Sunday, Jan. 08, 2012 6:06 p.m.

a year ago on Friday

On 1/6/11, a year ago on Friday, was the Day of the Test. I can't say that it was the day I found out I was pregnant, because even now, a whole year later, there was no part of that day that I felt or accepted being pregnant. It was simply the day the test strangely came up differently.

I sometimes wonder what it's like for perhaps the majority of women out there: they realize their period is late, nervously buy one of the expensive home pregnancy tests at the store (because they probably naively think that the expensive ones must be most accurate) pee on the stick, see two lines, and think "oh, I guess I'm pregnant". What is it like to be a normal woman and only take a pregnancy test when you know you already have a good chance of being pregnant and just need to confirm it?

I've probably literally (no exaggeration here folks) taken around 100-125 pregnancy tests in my life. Do you how many of them were stark white every single time?? Not just was there an absence of a second line - it was starkest of all whites. Nothing. Never. Up until 1/6/11 I didn't believe that my urine could ever produce a positive result. It had never happened before. And there had been dozens and dozens of tests attempted.

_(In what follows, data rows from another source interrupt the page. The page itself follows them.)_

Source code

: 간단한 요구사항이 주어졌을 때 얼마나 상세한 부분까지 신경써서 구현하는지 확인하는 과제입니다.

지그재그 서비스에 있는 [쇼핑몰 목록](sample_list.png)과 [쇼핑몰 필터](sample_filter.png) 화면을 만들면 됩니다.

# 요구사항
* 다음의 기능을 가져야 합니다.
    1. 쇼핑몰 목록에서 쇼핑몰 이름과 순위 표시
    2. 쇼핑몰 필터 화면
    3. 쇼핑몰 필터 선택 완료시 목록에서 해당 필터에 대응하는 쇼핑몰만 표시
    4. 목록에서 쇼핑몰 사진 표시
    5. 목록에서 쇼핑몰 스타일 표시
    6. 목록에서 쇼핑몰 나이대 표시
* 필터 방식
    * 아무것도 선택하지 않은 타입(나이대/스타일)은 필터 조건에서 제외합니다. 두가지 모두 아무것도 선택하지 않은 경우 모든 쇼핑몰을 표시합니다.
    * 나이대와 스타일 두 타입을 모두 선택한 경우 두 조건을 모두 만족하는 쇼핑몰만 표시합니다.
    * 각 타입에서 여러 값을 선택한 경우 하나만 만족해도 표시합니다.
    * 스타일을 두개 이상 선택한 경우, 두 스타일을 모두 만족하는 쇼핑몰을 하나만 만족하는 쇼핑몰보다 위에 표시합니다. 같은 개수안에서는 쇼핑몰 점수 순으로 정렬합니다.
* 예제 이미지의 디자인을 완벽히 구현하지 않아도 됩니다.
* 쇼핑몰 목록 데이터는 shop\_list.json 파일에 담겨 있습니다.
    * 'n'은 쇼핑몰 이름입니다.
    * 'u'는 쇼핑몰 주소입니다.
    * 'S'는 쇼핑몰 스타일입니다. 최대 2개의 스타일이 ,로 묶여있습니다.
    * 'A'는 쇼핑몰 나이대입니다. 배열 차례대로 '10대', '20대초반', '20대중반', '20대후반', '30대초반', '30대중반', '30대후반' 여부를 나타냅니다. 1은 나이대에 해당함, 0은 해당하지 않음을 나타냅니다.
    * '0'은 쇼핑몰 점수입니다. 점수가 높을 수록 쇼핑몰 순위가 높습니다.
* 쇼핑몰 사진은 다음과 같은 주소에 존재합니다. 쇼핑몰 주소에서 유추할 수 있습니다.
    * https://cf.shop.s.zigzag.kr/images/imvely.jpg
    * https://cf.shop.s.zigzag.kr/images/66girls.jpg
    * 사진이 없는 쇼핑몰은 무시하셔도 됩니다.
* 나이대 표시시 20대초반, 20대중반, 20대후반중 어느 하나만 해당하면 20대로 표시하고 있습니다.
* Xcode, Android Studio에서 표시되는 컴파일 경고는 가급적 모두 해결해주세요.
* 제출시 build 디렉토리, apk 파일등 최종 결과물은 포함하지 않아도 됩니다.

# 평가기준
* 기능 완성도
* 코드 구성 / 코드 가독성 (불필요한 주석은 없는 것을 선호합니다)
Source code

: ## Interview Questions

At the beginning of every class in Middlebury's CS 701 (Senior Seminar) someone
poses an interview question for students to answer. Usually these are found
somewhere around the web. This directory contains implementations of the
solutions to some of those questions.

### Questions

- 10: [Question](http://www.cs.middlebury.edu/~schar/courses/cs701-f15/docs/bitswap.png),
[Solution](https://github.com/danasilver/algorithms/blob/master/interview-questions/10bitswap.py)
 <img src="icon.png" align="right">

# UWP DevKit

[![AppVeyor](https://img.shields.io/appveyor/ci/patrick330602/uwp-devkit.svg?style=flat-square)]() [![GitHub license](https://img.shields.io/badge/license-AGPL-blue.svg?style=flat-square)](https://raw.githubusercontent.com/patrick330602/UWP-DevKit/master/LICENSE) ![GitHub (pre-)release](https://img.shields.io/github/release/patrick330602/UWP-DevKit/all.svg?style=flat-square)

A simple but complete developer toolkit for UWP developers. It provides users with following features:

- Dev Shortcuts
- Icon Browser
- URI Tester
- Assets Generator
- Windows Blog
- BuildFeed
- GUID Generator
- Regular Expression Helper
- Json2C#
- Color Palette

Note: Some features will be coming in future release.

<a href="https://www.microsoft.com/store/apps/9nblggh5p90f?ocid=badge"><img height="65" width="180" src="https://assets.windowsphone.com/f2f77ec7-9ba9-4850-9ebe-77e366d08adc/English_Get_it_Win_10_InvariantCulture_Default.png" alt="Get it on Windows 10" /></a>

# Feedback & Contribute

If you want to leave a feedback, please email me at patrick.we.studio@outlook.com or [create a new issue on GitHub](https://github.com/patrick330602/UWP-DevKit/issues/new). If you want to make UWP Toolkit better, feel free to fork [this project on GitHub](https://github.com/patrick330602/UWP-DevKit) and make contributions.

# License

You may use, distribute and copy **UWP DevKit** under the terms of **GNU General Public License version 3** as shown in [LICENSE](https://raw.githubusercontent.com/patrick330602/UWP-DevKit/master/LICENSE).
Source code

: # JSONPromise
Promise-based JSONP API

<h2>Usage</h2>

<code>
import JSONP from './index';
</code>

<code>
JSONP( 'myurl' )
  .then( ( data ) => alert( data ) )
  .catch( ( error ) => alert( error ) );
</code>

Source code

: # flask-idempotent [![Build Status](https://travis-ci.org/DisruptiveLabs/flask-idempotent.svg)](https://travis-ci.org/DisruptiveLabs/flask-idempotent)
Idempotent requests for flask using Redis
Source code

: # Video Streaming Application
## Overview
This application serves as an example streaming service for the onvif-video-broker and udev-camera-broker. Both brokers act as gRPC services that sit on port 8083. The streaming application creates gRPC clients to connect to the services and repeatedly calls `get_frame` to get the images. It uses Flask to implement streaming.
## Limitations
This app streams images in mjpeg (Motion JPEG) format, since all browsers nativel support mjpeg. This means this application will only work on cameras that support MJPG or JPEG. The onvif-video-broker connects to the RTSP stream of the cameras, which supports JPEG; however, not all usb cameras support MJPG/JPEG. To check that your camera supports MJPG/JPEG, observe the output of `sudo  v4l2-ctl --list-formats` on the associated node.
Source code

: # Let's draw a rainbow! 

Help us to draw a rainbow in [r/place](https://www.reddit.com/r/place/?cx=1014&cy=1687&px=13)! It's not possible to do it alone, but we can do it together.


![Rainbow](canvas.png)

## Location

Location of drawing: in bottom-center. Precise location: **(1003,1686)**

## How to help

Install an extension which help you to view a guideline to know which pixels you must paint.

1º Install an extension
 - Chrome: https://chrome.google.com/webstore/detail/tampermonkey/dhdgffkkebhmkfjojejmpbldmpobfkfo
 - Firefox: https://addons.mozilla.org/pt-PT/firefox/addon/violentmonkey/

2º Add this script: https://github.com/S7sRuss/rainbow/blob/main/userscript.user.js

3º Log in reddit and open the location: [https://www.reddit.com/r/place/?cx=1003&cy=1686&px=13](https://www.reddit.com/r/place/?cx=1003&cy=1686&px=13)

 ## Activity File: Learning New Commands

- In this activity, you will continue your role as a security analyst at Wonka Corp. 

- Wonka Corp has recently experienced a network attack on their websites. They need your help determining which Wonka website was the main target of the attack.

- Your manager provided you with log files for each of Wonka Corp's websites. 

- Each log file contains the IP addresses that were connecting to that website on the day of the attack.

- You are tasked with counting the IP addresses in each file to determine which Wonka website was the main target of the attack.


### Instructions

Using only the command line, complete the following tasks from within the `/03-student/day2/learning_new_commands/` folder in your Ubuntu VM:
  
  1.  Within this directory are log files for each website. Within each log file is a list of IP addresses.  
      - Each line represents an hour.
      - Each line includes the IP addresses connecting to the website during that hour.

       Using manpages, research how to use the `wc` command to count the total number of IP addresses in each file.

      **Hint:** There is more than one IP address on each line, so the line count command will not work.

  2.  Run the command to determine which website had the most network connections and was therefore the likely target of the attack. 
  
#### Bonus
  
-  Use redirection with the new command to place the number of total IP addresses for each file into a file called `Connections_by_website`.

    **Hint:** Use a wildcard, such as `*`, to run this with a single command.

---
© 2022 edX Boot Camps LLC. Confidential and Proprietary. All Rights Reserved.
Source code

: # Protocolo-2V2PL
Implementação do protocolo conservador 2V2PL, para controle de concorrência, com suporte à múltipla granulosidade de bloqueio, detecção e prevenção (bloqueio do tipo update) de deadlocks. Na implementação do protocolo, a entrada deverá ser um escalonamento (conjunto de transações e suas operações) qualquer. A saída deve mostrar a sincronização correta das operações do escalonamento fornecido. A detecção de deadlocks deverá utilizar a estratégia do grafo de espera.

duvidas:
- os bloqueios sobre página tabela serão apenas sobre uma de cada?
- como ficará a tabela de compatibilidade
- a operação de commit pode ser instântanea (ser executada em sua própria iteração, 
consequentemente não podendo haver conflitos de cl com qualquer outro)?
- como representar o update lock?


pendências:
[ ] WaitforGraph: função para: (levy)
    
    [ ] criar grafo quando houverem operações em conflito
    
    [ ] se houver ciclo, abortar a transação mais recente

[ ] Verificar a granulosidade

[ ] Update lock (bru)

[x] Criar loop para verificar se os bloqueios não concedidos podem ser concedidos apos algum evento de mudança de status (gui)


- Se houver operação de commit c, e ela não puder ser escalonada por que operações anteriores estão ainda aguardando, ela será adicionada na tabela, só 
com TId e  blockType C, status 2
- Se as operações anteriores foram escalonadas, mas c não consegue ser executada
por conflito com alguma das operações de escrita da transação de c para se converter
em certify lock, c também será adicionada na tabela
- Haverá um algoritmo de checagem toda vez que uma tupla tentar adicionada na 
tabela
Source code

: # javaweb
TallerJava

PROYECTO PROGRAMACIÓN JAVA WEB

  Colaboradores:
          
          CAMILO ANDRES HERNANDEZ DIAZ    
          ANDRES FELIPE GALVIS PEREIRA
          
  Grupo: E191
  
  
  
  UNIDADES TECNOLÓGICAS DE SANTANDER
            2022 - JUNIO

Soo...when, on 1/6/11, I saw that second line, was I elated and crying tears of joy??? Actually, no. I was just confused. I couldn't make positive results. Something had to be wrong with the test. When I took a second test, using a different brand, and saw a second line again - did I let my happiness sink in then? No, my confusion instead started turning to anger; I wanted to know who or what was playing a trick on me. When I pulled out a hidden-stashed digital test and it came back with the word "Pregnant", did I call K right up and tell him the good news? No. I started shaking. And bawling.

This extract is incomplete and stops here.